Collected data entries:
[Start of section]

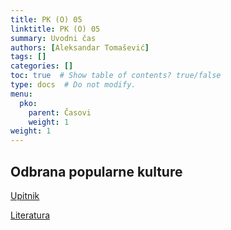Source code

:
 ```yaml
---
title: PK (O) 05
linktitle: PK (O) 05
summary: Uvodni čas
authors: [Aleksandar Tomašević]
tags: []
categories: []
toc: true  # Show table of contents? true/false
type: docs  # Do not modify.
menu:
  pko:
    parent: Časovi
    weight: 1
weight: 1
---
```



## Odbrana popularne kulture

[Upitnik](https://forms.gle/xs7tWrMh3tJaVDpEA)

[Literatura](/files/pk-populizam.pdf)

[End of section]

Work task:
Return the lines exactly as they stand, from the start of the entries through the line holding "## Odbrana popularne kulture"; omit the pictures.

Task solution:
Source code

:
 ```yaml
---
title: PK (O) 05
linktitle: PK (O) 05
summary: Uvodni čas
authors: [Aleksandar Tomašević]
tags: []
categories: []
toc: true  # Show table of contents? true/false
type: docs  # Do not modify.
menu:
  pko:
    parent: Časovi
    weight: 1
weight: 1
---
```



## Odbrana popularne kulture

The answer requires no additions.